The future of Ludington is the second thought I’d like to address.

At its peak in 1950, the population of Ludington had grown to 9,500 citizens.  By 2000, it had dropped to 8,300. Today, it struggles to remain over 8,000.

However, from its first settlement to today, hard work, perseverance, and success have fostered the culture of Ludington.

Throughout its storied 146 years, the history of Ludington has seen dramatic change.  The earliest years of a logging and shipping commerce, and the rise of a light industrial manufacturing base formed the foundation of our community.  But economies of scale have pushed those industries into the past.

Respecting that heritage, it’s time to truthfully admit what remains and embrace what we can control.  Depending on the outlook, it could take an uncomfortable course of change to facilitate the next phase of our city’s metamorphosis.

As we find ourselves at the threshold of a complicated decision, we all must fully accept the idea that our personal histories and memories no longer translate as they once did.

Do we remain steadfast in the thinking that an ever-shrinking class of manufacturers will converge on our town to fill the shells of deserted factories that have sat empty for decades?

Will we wait and hope for the Hail Mary attempt of an unknown enterprise to bless us with large numbers of high paying jobs?

Do we cling to the unlikely prospect of our current local economy suddenly producing suitable wages and plentiful, affordable housing for the hundreds in need?

None of these hypothetical scenarios is likely.

Today, the physical character of Ludington resembles the Ludington of 15, 30, and 50 years ago.  However, over time, there has been change; some subtle, some more dramatic. But, realistically, as Ludington has changed, it is still a town that continues to attract large numbers of people wanting to make their home here.

We live in a time where more and more people are returning to town after having spent years away.  Add to those numbers, a growing population of individuals and families wishing to establish residency.

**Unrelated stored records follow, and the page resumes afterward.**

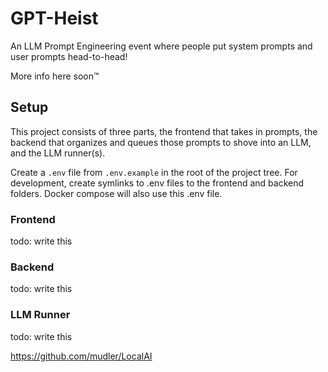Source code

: # GPT-Heist
An LLM Prompt Engineering event where people put system prompts and user prompts head-to-head!

More info here soon™️

## Setup
This project consists of three parts, the frontend that takes in prompts, the backend that organizes and queues those prompts to shove into an LLM, and the LLM runner(s).

Create a `.env` file from `.env.example` in the root of the project tree. For development, create symlinks to .env files to the frontend and backend folders.
Docker compose will also use this .env file.

### Frontend
todo: write this

### Backend
todo: write this

### LLM Runner
todo: write this

https://github.com/mudler/LocalAI
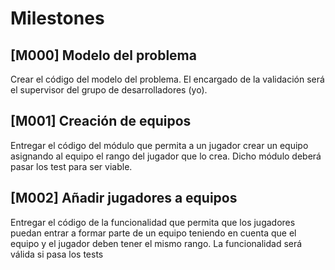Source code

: # Milestones
## [M000] Modelo del problema
Crear el código del modelo del problema. El encargado de la validación será el supervisor del grupo de desarrolladores (yo).

## [M001] Creación de equipos
Entregar el código del módulo que permita a un jugador crear un equipo asignando al equipo el rango del jugador que lo crea. Dicho módulo deberá pasar los test para ser viable.

## [M002] Añadir jugadores a equipos
Entregar el código de la funcionalidad que permita que los jugadores puedan entrar a formar parte de un equipo teniendo en cuenta que el equipo y el jugador deben tener el mismo rango. La funcionalidad será válida si pasa los tests
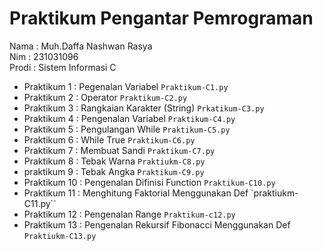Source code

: # Praktikum Pengantar Pemrograman
<div> Nama : Muh.Daffa Nashwan Rasya </div>
<div> Nim : 231031096 </div>
<div> Prodi : Sistem Informasi C </div>

* Praktikum 1 : Pegenalan Variabel `Praktikum-C1.py`
* Praktikum 2 : Operator `Praktikum-C2.py`
* Praktikum 3 : Rangkaian Karakter (String) `Prkatikum-C3.py`
* Praktikum 4 : Pengenalan Variabel `Praktikum-C4.py`
* Praktikum 5 : Pengulangan While `Praktikum-C5.py`
* Praktikum 6 : While True `Praktikum-C6.py`
* Praktikum 7 : Membuat Sandi `Praktikum-C7.py`
* Praktikum 8 : Tebak Warna `Praktiukm-C8.py`
* praktikum 9 : Tebak Angka `Praktikum-C9.py`
* Praktikum 10 : Pengenalan Difinisi Function `Praktikum-C10.py`
* Praktikum 11 : Menghitung Faktorial Menggunakan Def `praktiukm-C11.py``
* Praktikum 12 : Pengenalan Range `Praktikum-c12.py`
* Praktikum 13 : Pengenalan Rekursif Fibonacci Menggunakan Def `Praktiukm-C13.py`
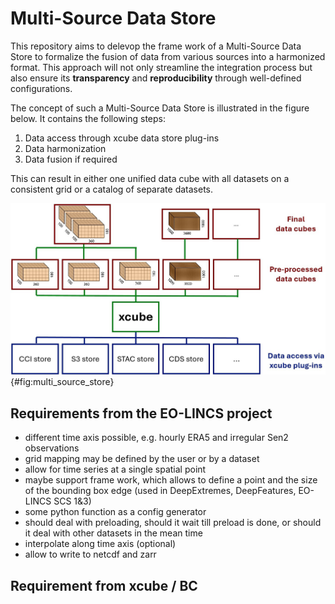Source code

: # Multi-Source Data Store 

This repository aims to delevop the frame work of a Multi-Source Data Store to formalize
the fusion of data from various sources into a harmonized format. This approach will not 
only streamline the integration process but also ensure its **transparency** and 
**reproducibility** through well-defined configurations.

The concept of such a Multi-Source Data Store is illustrated in the figure below. It
contains the following steps:

1. Data access through xcube data store plug-ins
2. Data harmonization
3. Data fusion if required 

This can result in either one unified data cube with all datasets on a consistent grid
or a catalog of separate datasets. 

![Concept of a Multi-Source Data Store](docs/ms_store_structure.jpeg){#fig:multi_source_store}

## Requirements from the EO-LINCS project
* different time axis possible, e.g. hourly ERA5 and irregular Sen2 observations
* grid mapping may be defined by the user or by a dataset 
* allow for time series at a single spatial point 
* maybe support frame work, which allows to define a point and the size of the bounding 
  box edge (used in DeepExtremes, DeepFeatures, EO-LINCS SCS 1&3)
* some python function as a config generator
* should deal with preloading, should it wait till preload is done, or should it deal
  with other datasets in the mean time 
* interpolate along time axis (optional)
* allow to write to netcdf and zarr

## Requirement from xcube / BC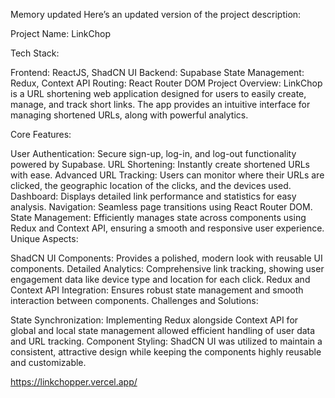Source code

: 
Memory updated
Here’s an updated version of the project description:

Project Name: LinkChop

Tech Stack:

Frontend: ReactJS, ShadCN UI
Backend: Supabase
State Management: Redux, Context API
Routing: React Router DOM
Project Overview:
LinkChop is a URL shortening web application designed for users to easily create, manage, and track short links. The app provides an intuitive interface for managing shortened URLs, along with powerful analytics.

Core Features:

User Authentication: Secure sign-up, log-in, and log-out functionality powered by Supabase.
URL Shortening: Instantly create shortened URLs with ease.
Advanced URL Tracking: Users can monitor where their URLs are clicked, the geographic location of the clicks, and the devices used.
Dashboard: Displays detailed link performance and statistics for easy analysis.
Navigation: Seamless page transitions using React Router DOM.
State Management: Efficiently manages state across components using Redux and Context API, ensuring a smooth and responsive user experience.
Unique Aspects:

ShadCN UI Components: Provides a polished, modern look with reusable UI components.
Detailed Analytics: Comprehensive link tracking, showing user engagement data like device type and location for each click.
Redux and Context API Integration: Ensures robust state management and smooth interaction between components.
Challenges and Solutions:

State Synchronization: Implementing Redux alongside Context API for global and local state management allowed efficient handling of user data and URL tracking.
Component Styling: ShadCN UI was utilized to maintain a consistent, attractive design while keeping the components highly reusable and customizable.



https://linkchopper.vercel.app/
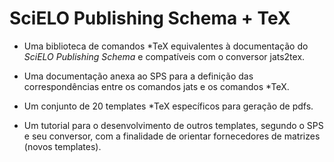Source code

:   SciELO Publishing Schema + TeX
  =================================
  
  * Uma biblioteca de comandos \*TeX equivalentes à documentação do
  *SciELO Publishing Schema* e compatíveis com o conversor jats2tex. 
   
  * Uma documentação anexa ao SPS para a definição das correspondências entre os comandos jats e os comandos \*TeX. 
   
  * Um conjunto de 20 templates \*TeX específicos para geração de pdfs. 
  
  * Um tutorial para o desenvolvimento de outros templates, segundo o SPS e seu conversor, com a finalidade de orientar fornecedores de matrizes (novos templates).                                                                         
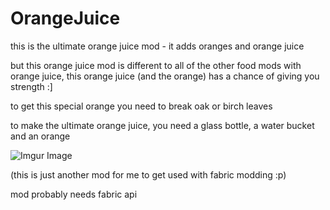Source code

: # OrangeJuice
 this is the ultimate orange juice mod - it adds oranges and orange juice
 
 but this orange juice mod is different to all of the other food mods with orange juice, this orange juice (and the orange) has a chance of giving you strength :]
 
 to get this special orange you need to break oak or birch leaves
 
 to make the ultimate orange juice, you need a glass bottle, a water bucket and an orange

![Imgur Image](https://i.imgur.com/s3JyZEj.png)
 
 (this is just another mod for me to get used with fabric modding :p)

mod probably needs fabric api

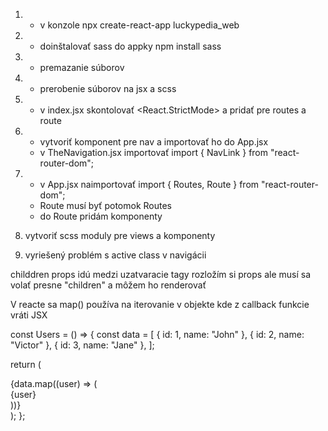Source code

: 1. - v konzole npx create-react-app luckypedia_web
2. - doinštalovať sass do appky npm install sass
3. - premazanie súborov
4. - prerobenie súborov na jsx a scss
5. - v index.jsx skontolovať <React.StrictMode> a pridať <BrowserRouter> pre routes a route

6. - vytvoriť komponent pre nav a importovať ho do App.jsx
   - v TheNavigation.jsx importovať import { NavLink } from "react-router-dom";

7. - v App.jsx naimportovať import { Routes, Route } from "react-router-dom";
   - Route musí byť potomok Routes
   - do Route pridám komponenty

8. vytvoriť scss moduly pre views a komponenty

9. vyriešený problém s active class v navigácii

childdren props idú medzi uzatvaracie tagy
rozložím si props ale musí sa volať presne "children" a môžem ho renderovať


V reacte sa map() používa na iterovanie v objekte kde z callback funkcie vráti JSX

const Users = () => {
  const data = [
    { id: 1, name: "John" },
    { id: 2, name: "Victor" },
    { id: 3, name: "Jane" },
  ];

  return (
    <div className="users">
      {data.map((user) => (
        <div className="user">{user}</div>
      ))}
    </div>
  );
};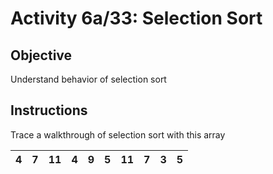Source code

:# Activity 6a/33: Selection Sort

## Objective

Understand behavior of selection sort

## Instructions

Trace a walkthrough of selection sort with this array

| 4 | 7 | 11 | 4 | 9 | 5 | 11 | 7 | 3 | 5 |
|---|---|----|---|---|---|----|---|---|---|
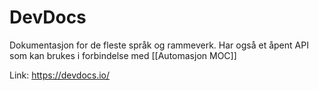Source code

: # DevDocs
Dokumentasjon for de fleste språk og rammeverk. Har også et åpent API som kan brukes i forbindelse med [[Automasjon MOC]]

Link: https://devdocs.io/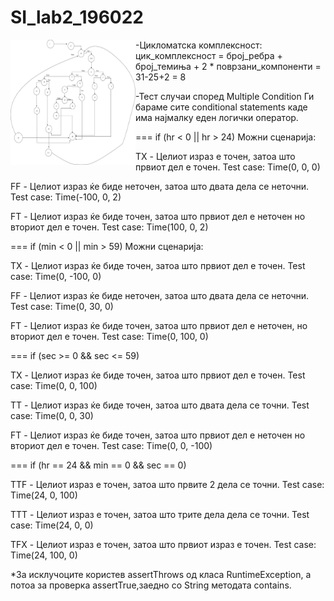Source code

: # SI_lab2_196022

<img src="https://raw.githubusercontent.com/Aleksandra0507/SI_lab2_196022/master/ControlFlowGraph.jpg"
     alt="Control_Flow_Graph"
     style="float: left; Height: 200px; Width: 200px" />

-Цикломатска комплексност:
цик_комплексност = број_ребра + број_темиња + 2 * поврзани_компоненти = 31-25+2 = 8

-Тест случаи според Multiple Condition Ги бараме сите conditional statements каде има најмалку еден логички оператор.

=== if (hr < 0 || hr > 24) Можни сценарија:

ТX - Целиот израз е точен, затоа што првиот дел е точен. 
Test case: Time(0, 0, 0)

FF - Целиот израз ќе биде неточен, затоа што двата дела се неточни.
Test case: Time(-100, 0, 2)

FT - Целиот израз ќе биде точен, затоа што првиот дел е неточен но вториот дел е точен.
Test case: Time(100, 0, 2)


=== if (min < 0 || min > 59) Можни сценарија:

ТX - Целиот израз ќе биде точен, затоа што првиот дел е точен.
Test case: Time(0, -100, 0)

FF - Целиот израз ќе биде неточен, затоа што двата дела се неточни.
Test case: Time(0, 30, 0)

FT - Целиот израз ќе биде точен, затоа што првиот дел е неточен, но вториот дел е точен.
Test case: Time(0, 100, 0)


=== if (sec >= 0 && sec <= 59)

ТX - Целиот израз ќе биде точен, затоа што првиот дел е точен.
Test case: Time(0, 0, 100)

TT - Целиот израз ќе биде точен, затоа што двата дела се точни.
Test case: Time(0, 0, 30)

FT - Целиот израз ќе биде точен, затоа што првиот дел е неточен но вториот дел е точен.
Test case: Time(0, 0, -100)


=== if (hr == 24 && min == 0 && sec == 0)

TTF - Целиот израз е точен, затоа што првите 2 дела се точни.
Test case: Time(24, 0, 100)

ТTT - Целиот израз е точен, затоа што трите дела дела се точни.
Test case: Time(24, 0, 0)

TFX - Целиот израз е точен, затоа што првиот израз е точен.
Test case: Time(24, 100, 0)


*За исклучоците користев assertThrows од класа RuntimeException, а потоа за проверка assertTrue,заедно со String методата contains.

These two groups are speculative growth stockholders in our future.  They bring capital dollars to invest in housing and business ventures.  They look to add their experience and dreams to the present base of entrepreneurial, commercial, and marketable talent.

Without growth and investment, we are destined to continue on the current path of a slow evaporation of population and economic base.

I challenge all residents to envision — with a positive attitude — how Ludington can grow, how it can operate efficiently and effectively, and what Ludington can look like in the next 25 years.

“Do we have the foresight and resourcefulness to do what it takes to add living space for another thousand residents?”

“Dare we fully encourage opportunities to build upon the business base and activities that attract countless thousands who reward us with their vacation budget dollars?”

“Will we empower our children, giving them the greatest advantages possible and continue to add to their legacy and pride of tremendous accomplishments in the arts, academics, and athletics?”

I encourage everyone to embrace their personal histories and memories of Ludington.  And, at the same time, to constructively open their minds to what is necessary to inspire growth.  

Ludington is a beautiful natural attraction that we’re blessed to experience every day. So, the most important question we must ask ourselves is, “What adoptive support and investments are we willing to offer, in ideas, words and actions, to both honor our past and to move successfully into the next quarter century.”